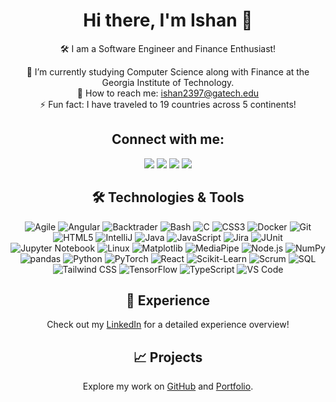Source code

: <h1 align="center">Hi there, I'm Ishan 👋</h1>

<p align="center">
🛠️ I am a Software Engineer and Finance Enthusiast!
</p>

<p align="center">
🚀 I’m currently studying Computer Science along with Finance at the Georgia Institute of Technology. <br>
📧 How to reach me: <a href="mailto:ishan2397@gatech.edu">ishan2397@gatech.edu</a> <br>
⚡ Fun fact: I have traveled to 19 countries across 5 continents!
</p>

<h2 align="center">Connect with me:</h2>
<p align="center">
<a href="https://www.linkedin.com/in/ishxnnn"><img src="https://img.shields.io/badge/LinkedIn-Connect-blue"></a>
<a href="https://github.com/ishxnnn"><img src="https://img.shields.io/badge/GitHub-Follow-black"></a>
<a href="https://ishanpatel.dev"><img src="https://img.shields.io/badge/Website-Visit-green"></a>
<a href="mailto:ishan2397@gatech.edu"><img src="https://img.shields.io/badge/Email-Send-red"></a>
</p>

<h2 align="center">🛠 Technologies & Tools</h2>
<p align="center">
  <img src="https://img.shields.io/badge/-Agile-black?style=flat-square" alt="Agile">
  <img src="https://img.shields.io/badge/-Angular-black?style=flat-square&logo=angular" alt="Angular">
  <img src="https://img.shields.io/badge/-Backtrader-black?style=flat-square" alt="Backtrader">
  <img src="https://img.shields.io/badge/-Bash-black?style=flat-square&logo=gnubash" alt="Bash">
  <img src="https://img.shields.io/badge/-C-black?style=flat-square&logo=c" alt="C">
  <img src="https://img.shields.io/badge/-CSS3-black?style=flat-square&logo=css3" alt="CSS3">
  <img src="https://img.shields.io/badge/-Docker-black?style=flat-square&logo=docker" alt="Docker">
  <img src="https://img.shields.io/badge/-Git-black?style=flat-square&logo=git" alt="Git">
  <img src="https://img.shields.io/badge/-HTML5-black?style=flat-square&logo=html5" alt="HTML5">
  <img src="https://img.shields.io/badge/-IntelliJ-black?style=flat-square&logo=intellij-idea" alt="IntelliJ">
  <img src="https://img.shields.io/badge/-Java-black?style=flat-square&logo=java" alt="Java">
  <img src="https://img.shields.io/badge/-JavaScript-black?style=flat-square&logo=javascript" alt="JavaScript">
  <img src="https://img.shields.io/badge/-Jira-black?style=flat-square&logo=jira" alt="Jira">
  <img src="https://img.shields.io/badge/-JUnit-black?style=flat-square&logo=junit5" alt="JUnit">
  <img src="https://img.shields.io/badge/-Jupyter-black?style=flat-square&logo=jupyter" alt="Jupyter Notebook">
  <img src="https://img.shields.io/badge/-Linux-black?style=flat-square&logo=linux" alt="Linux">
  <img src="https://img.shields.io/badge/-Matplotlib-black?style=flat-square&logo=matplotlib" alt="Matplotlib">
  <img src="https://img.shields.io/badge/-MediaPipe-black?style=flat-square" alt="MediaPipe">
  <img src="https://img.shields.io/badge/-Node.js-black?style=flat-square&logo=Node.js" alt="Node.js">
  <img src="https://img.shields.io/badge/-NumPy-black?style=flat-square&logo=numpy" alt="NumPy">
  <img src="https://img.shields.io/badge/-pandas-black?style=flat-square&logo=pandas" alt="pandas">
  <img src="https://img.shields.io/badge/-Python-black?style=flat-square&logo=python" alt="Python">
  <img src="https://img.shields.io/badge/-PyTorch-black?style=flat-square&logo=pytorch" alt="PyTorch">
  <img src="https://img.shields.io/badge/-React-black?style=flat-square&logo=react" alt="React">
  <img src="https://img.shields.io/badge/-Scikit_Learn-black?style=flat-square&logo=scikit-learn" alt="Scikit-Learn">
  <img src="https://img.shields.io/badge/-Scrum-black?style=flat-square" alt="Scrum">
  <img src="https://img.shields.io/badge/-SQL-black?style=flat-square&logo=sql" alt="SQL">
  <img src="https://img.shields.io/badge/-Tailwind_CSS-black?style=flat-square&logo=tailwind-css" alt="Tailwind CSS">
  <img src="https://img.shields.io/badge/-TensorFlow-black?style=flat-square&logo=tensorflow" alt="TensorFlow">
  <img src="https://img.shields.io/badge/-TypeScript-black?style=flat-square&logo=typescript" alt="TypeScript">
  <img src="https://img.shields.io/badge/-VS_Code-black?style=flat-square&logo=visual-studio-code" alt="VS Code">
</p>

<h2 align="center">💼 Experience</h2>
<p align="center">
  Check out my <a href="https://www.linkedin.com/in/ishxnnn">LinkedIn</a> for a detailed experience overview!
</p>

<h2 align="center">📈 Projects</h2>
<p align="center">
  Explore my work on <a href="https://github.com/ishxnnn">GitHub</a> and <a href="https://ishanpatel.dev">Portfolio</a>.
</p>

--

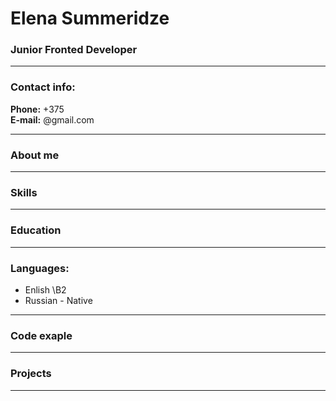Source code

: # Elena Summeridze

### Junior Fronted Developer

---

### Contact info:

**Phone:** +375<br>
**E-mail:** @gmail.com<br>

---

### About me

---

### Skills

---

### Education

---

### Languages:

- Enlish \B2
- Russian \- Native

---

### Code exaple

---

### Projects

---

▸ **Work task**: Report each line in the entries where the string "ishanpatel" occurs.

▸ **Answer area**:
<a href="https://ishanpatel.dev"><img src="https://img.shields.io/badge/Website-Visit-green"></a>
  Explore my work on <a href="https://github.com/ishxnnn">GitHub</a> and <a href="https://ishanpatel.dev">Portfolio</a>.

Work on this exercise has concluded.